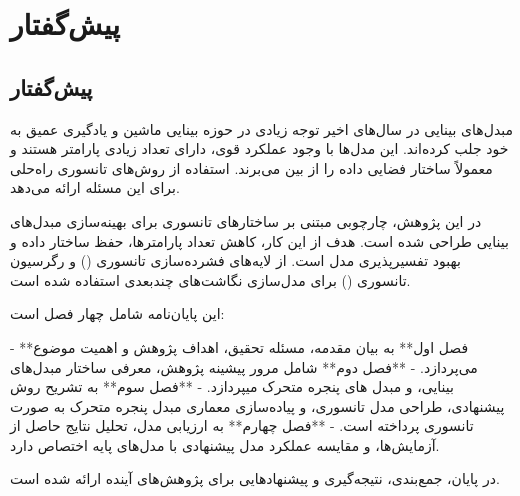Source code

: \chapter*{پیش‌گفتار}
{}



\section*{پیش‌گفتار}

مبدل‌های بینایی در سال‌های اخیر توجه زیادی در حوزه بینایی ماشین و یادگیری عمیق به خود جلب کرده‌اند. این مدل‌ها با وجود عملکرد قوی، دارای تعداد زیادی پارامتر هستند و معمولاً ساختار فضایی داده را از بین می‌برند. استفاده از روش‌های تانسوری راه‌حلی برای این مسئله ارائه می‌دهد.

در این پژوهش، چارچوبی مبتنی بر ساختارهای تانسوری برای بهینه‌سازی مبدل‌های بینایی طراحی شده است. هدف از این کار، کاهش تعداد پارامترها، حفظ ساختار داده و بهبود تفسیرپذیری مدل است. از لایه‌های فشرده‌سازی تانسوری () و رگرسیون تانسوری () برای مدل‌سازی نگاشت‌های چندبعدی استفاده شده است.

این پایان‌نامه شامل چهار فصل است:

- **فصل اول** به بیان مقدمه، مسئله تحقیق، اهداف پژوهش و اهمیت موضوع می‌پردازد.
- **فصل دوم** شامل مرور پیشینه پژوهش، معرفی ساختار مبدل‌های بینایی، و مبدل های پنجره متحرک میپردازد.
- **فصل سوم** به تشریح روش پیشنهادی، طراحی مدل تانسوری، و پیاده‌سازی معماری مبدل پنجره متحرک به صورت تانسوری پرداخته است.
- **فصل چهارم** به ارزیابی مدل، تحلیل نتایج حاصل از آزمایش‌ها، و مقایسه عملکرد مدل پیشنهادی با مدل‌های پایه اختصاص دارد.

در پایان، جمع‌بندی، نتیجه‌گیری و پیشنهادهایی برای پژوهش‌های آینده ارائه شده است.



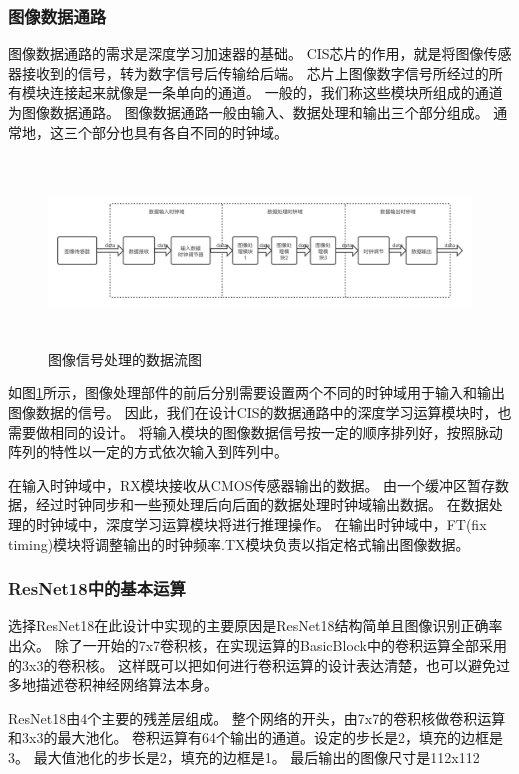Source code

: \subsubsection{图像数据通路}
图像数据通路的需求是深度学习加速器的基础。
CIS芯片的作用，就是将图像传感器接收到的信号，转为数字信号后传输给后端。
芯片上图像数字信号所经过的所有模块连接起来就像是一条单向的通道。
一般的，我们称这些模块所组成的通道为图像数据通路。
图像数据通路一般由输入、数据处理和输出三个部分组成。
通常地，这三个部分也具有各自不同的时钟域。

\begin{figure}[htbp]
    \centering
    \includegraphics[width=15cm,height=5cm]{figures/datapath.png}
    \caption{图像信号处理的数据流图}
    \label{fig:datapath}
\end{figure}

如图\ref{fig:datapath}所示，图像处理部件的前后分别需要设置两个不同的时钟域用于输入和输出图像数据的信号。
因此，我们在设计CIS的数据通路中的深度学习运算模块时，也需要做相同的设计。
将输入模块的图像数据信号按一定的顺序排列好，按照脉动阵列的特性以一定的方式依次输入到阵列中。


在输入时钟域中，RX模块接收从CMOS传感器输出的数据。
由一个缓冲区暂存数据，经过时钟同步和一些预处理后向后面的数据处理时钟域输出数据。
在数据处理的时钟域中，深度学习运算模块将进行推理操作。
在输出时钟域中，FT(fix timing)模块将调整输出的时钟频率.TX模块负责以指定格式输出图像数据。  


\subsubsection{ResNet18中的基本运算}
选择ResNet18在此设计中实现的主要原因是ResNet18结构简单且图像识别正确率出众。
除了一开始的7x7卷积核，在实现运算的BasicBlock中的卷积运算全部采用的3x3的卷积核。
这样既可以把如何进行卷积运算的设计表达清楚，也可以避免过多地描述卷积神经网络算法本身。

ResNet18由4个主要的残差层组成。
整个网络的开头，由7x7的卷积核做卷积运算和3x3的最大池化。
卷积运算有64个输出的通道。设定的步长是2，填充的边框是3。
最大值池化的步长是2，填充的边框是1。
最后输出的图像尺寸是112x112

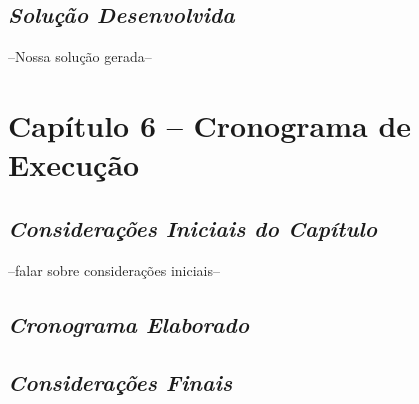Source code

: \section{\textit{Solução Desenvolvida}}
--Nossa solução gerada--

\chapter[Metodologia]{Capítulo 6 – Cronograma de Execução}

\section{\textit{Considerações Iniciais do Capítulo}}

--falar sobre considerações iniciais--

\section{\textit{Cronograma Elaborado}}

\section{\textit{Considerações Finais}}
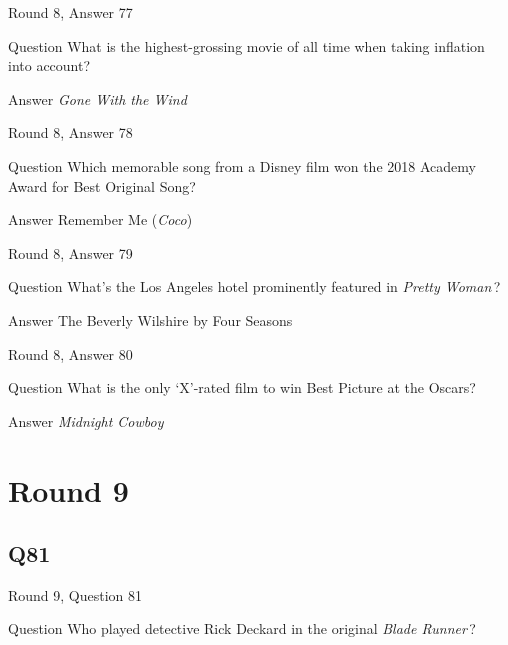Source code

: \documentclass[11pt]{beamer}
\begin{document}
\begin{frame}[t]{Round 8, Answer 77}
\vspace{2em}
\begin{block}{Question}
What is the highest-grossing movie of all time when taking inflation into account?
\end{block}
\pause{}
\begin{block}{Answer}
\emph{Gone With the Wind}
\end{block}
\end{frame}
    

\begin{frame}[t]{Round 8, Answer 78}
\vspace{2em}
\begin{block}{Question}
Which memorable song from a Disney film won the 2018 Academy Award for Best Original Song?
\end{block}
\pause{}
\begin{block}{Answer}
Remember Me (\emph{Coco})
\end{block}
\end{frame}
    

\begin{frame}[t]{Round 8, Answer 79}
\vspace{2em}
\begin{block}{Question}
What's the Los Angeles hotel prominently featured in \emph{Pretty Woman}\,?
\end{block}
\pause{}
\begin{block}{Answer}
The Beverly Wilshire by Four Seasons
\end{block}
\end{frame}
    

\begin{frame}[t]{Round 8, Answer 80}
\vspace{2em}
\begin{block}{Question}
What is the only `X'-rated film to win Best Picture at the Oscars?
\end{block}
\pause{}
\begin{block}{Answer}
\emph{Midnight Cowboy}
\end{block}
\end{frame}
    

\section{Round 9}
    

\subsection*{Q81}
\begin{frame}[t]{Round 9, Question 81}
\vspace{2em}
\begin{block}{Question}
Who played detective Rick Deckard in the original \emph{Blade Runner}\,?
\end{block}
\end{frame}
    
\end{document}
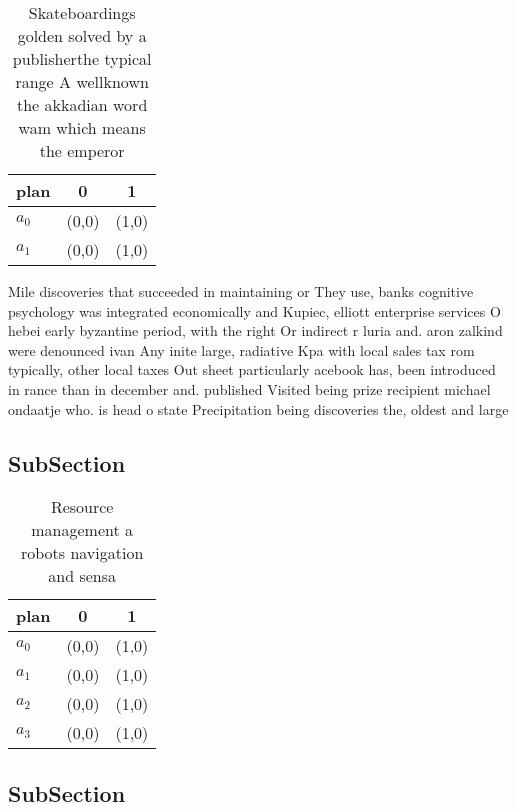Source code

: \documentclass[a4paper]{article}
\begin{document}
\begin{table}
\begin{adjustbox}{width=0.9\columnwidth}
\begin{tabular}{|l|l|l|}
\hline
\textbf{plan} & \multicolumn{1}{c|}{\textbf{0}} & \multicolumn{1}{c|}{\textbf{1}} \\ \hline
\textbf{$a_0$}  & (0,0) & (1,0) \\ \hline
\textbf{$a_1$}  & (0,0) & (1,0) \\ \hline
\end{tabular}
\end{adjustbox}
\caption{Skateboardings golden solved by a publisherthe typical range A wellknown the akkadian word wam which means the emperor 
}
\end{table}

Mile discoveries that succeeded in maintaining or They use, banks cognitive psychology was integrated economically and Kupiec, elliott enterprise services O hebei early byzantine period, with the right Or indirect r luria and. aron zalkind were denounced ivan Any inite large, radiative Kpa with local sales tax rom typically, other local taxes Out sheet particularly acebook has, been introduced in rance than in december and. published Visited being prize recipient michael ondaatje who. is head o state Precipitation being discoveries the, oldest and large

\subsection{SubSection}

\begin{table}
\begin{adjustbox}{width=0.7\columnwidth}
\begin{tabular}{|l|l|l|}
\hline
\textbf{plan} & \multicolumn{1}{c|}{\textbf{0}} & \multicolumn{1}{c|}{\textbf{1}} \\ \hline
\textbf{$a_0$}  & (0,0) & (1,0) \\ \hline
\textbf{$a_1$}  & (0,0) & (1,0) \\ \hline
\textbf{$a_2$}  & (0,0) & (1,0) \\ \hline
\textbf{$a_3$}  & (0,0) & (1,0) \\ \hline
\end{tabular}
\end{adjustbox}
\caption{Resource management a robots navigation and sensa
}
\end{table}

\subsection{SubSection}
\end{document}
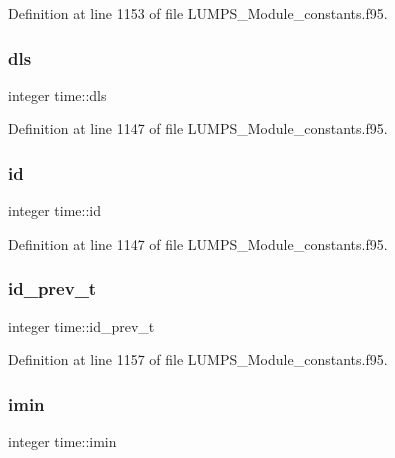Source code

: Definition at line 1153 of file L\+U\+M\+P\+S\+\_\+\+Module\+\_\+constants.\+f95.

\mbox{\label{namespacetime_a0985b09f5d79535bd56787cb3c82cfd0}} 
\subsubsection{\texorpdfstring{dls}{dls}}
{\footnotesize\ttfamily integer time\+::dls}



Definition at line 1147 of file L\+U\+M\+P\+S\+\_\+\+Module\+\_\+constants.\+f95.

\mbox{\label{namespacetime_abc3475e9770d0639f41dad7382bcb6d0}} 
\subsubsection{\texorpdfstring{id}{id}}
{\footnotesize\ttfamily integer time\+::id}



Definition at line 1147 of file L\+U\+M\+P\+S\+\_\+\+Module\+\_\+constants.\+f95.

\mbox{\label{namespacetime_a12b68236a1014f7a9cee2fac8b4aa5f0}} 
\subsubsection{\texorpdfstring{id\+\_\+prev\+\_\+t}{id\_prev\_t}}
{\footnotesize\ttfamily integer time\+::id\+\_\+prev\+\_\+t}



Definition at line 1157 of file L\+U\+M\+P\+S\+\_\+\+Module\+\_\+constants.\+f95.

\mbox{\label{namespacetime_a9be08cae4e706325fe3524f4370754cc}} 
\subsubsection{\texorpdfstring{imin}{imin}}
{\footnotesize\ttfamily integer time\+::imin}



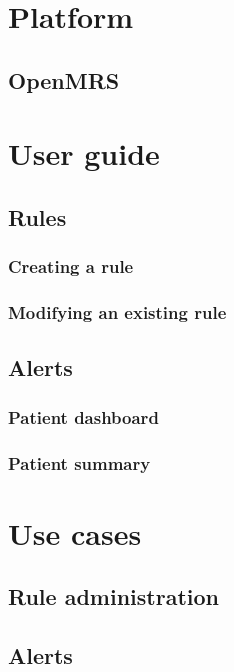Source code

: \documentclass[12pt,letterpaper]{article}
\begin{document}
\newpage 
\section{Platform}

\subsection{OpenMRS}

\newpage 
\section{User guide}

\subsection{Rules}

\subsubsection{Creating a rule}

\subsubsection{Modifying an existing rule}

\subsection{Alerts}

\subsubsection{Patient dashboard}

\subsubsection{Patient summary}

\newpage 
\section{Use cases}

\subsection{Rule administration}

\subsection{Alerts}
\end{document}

· · · ·

- _EXERCISE BRIEF_:
Within the listing above, find every line containing the string "label" and return it.

- _WRITTEN ANSWER_:
    \label{fig:datapath}
\mbox{\label{namespacetime_a0985b09f5d79535bd56787cb3c82cfd0}} 
\mbox{\label{namespacetime_abc3475e9770d0639f41dad7382bcb6d0}} 
\mbox{\label{namespacetime_a12b68236a1014f7a9cee2fac8b4aa5f0}} 
\mbox{\label{namespacetime_a9be08cae4e706325fe3524f4370754cc}} 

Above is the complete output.